I omitted this and all related flags, because I did not want to expand the topic any further, and because this example is easily debugged at the asm level and examined even without. See GDB asm tips like layout reg at the bottom of the x86 tag wiki
The System V ABI requires that before a call to a function, the stack is aligned to 16 bytes. So at the top of the function, RSP+-8 is 16-byte aligned, and if there are any stack args, they'll be aligned.

The call instruction pushes the current instruction pointer to the stack, and because this is a 64-bit architecture, that too is 64 bits = 8 bytes. So, to conform to the ABI, we really need to adjust the stack pointer by 8 before calling the function, to ensure it too gets a properly aligned stack pointer. These were initially omitted, but are now included in the assembly (asm.s file).

This matters, because on x86-64, SSE/AVX SIMD vectors have different instructions for aligned-to-16-bytes and unaligned accesses, with the aligned accesses being significantly faster or certain processors. (Why does System V / AMD64 ABI mandate a 16 byte stack alignment?). Using aligned SIMD instructions like movaps with unaligned addresses will cause the process to crash. (e.g. glibc scanf Segmentation faults when called from a function that doesn't align RSP is a real-life example of what happens when you get this wrong.)

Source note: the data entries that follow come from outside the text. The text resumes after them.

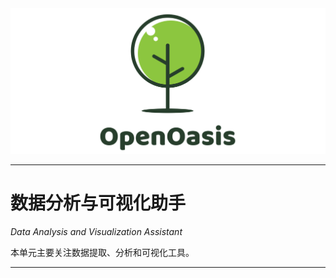 <img src="../Rsrc/Logo/logo.png" alt=""> 

---------------------------------------------------------------------------------

# 数据分析与可视化助手

*Data Analysis and Visualization Assistant*  

本单元主要关注数据提取、分析和可视化工具。

---------------------------------------------------------------------------------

However, when we do such stack manipulations, we really should add CFI (Call Frame Information) directives to ensure debugging and stack unwinding etc. works correctly. In this case, for general CFI, we prepend .cfi_startproc before the first instruction in an assembly function, and .cfi_endproc after the last instruction in an assembly function. For the Canonical Frame Address, CFA, we add .cfi_def_cfa_offset N after any instruction that modifies the stack pointer. Essentially, N is 8 at the beginning of the function, and increases as much as %rsp is decremented, and vice versa. See this article for more.

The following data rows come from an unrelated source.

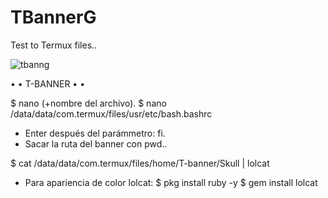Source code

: # TBannerG
Test to Termux files..

![tbanng](https://user-images.githubusercontent.com/80227002/111070109-65263980-84d0-11eb-96b6-548be1f93ba0.jpeg)

• • T-BANNER • •

$ nano (+nombre del archivo).
$ nano /data/data/com.termux/files/usr/etc/bash.bashrc

- Enter después del parámmetro: fi.
- Sacar la ruta del banner con pwd..

$ cat  /data/data/com.termux/files/home/T-banner/Skull  |  lolcat

- Para apariencia de color lolcat:
$ pkg install ruby -y
$ gem install lolcat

Internally, these directives produce information (metadata) stored in the .eh_frame and .eh_frame_hdr sections in the ELF object files and binaries, depending on other compilation flags.

So, in this case, the subq $8, %rsp should be followed by .cfi_def_cfa_offset 16, and the addq $8, %rsp by .cfi_def_cfa_offset 8, plus .cfi_startproc at the beginning of asm_function and .cfi_endproc after the final ret.

Note that you can often see rep ret instead of just rep in assembly sources. This is nothing but a workaround to certain processors having branch-prediction performance issues when jumping to or falling through a JCC to a ret instruction. The rep prefix does nothing, except it does fix the issues those processors might otherwise have with such a jump. Recent GCC versions stopped doing this by default as the affected AMD CPUs are very old and not as relevant these days. What does `rep ret` mean?
The "key" option, -ffreestanding, is one that chooses a C "dialect"

The C programming language is actually separated into two different environments: hosted, and freestanding.

The hosted environment is one where the standard C library is available, and is used when you write programs, applications, or daemons in C.

The freestanding environment is one where the standard C library is not available. It is used when you write kernels, firmware for microcontrollers or embedded systems, implement (parts of) your own standard C library, or a "standard library" for some other C-derived language.

As an example, the Arduino programming environment is based on a subset of freestanding C++. The standard C++ library is not available, and many features of C++ like exceptions are not supported. In fact, it is very close to freestanding C with classes. The environment also uses a special pre-preprocessor, which for example automatically prepends declarations of functions without the user having to write them.

Probably the most well known example of freestanding C is the Linux kernel. Not only is the standard C library not available, but the kernel code must actually avoid floating-point operations as well, because of certain hardware considerations.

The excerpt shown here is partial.